### WHAT THE EXERCISE ASKS
Within the data below, tally the lines that contain "fillbox" and state only the total.

BEGIN

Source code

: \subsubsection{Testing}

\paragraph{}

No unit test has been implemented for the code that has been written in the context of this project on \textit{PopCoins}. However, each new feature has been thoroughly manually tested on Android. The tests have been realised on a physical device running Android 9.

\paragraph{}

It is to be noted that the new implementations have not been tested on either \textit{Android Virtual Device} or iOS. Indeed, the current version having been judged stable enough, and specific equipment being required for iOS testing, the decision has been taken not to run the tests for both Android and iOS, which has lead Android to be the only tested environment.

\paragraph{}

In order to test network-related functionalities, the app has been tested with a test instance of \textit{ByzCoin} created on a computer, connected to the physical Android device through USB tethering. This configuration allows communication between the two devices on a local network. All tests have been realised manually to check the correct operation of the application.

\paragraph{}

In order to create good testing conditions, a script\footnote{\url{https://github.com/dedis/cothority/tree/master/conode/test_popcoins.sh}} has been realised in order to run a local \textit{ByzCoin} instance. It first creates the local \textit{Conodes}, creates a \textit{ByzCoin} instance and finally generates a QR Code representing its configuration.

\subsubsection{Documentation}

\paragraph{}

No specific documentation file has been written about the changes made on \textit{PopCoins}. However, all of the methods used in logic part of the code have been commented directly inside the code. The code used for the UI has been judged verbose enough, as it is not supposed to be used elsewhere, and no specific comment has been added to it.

END
BEGIN

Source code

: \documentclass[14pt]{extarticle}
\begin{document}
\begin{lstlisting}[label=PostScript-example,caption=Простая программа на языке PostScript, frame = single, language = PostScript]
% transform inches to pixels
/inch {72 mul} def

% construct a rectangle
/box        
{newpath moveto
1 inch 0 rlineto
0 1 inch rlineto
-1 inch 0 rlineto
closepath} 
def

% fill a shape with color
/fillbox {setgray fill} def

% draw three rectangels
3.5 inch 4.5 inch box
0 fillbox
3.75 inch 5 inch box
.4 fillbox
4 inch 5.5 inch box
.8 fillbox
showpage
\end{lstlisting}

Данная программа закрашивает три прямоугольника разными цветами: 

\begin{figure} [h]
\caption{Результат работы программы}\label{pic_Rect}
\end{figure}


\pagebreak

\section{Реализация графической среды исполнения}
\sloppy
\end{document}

END

### WRITTEN REPLY
4